Royal Aircraft Factory A.E.3 Ram
|GROUND-ATTACK FIGHTER||Virtual Aircraft Museum / United Kingdom / Royal Aircraft Factory|
The last aircraft type to emerge from the Royal Aircraft Factory at Farnborough, before its change of name in June 1918 to Royal Aircraft Establishment, the A.E.3 was itself an extrapolation from the N.E.1.

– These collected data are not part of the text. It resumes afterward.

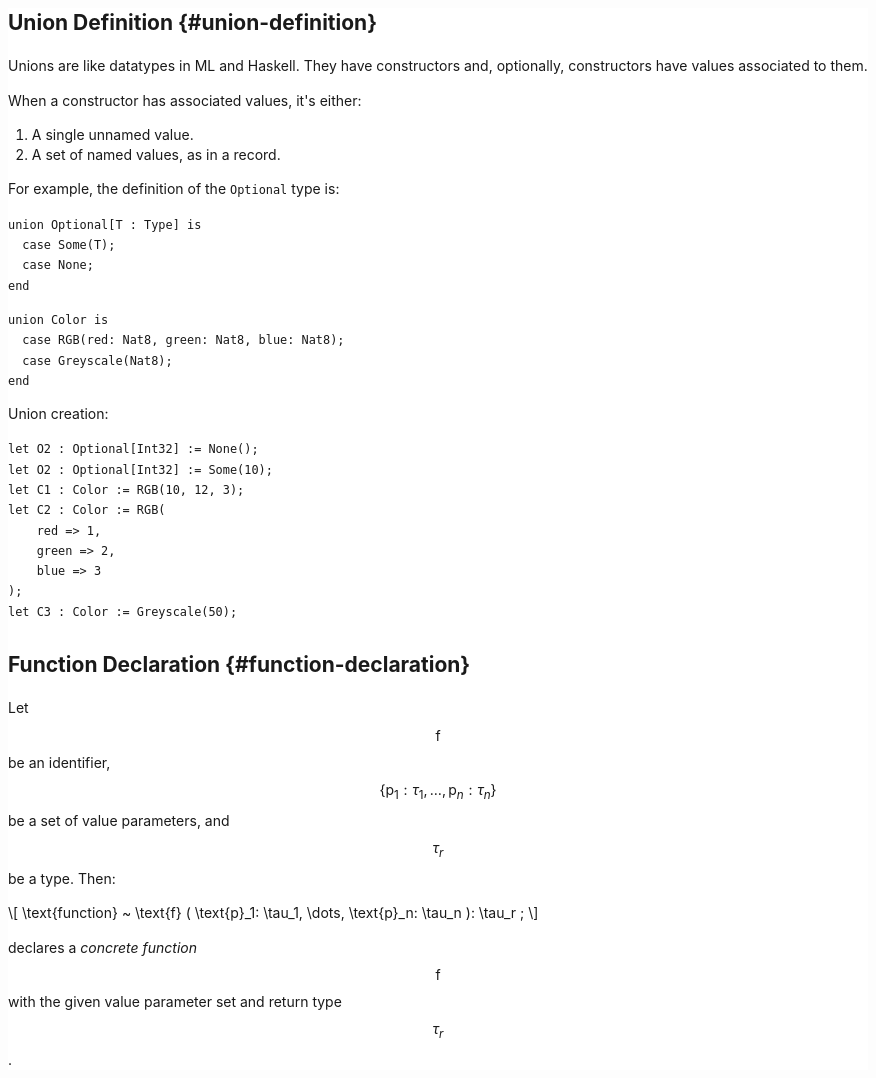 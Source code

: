 ## Union Definition {#union-definition}

Unions are like datatypes in ML and Haskell. They have constructors and,
optionally, constructors have values associated to them.

When a constructor has associated values, it's either:

1. A single unnamed value.
2. A set of named values, as in a record.

For example, the definition of the `Optional` type is:

```austral
union Optional[T : Type] is
  case Some(T);
  case None;
end
```

```austral
union Color is
  case RGB(red: Nat8, green: Nat8, blue: Nat8);
  case Greyscale(Nat8);
end
```

Union creation:

```austral
let O2 : Optional[Int32] := None();
let O2 : Optional[Int32] := Some(10);
let C1 : Color := RGB(10, 12, 3);
let C2 : Color := RGB(
    red => 1,
    green => 2,
    blue => 3
);
let C3 : Color := Greyscale(50);
```

## Function Declaration {#function-declaration}

Let $$\text{f}$$ be an identifier, $$\{\text{p}_1: \tau_1, \dots, \text{p}_n:
\tau_n\}$$ be a set of value parameters, and $$\tau_r$$ be a type. Then:

\\[
\text{function} ~ \text{f} \(
\text{p}_1: \tau_1,
\dots,
\text{p}_n: \tau_n
\): \tau_r
;
\\]

declares a _concrete function_ $$\text{f}$$ with the given value parameter set
and return type $$\tau_r$$.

Designated as an "Armoured Experimental" type, the A.E.1 was intended as a specialised ground-attack fighter, for which purpose it was to mount a pair of 7.7mm Lewis guns in the nose, with a limited degree of movement in azimuth and depression. A third Lewis was to be pillar-mounted in the front, observer's, cockpit for self-defence. Like the N.E.1, the A.E.3 was a large three-bay equi-span biplane, differing principally in the construction and shape of the nacelle, which was armoured with steel plate and provided stowage for 32 ammunition drums. Intended to be powered by the 200hp Hispano engine as used in the N.E.1, the A.E.3 prototype emerged at the end of March 1918 with a 200hp Sunbeam Arab, whilst the second, eight weeks later, had a 230hp Bentley B.R.2 rotary. Flight testing of the latter began on 4 June, and larger ailerons and rudders were fitted before this A.E.3 went to France for service trials, which aroused little enthusiasm. The third aircraft, also completed in June 1918, had an Arab engine like the first and in this form the A.E.3 was named the Ram I, whilst the B.R.2 version became the Ram II. A proposed derivative, the Ram III, was not built and no production ensued, other, better, types having become available .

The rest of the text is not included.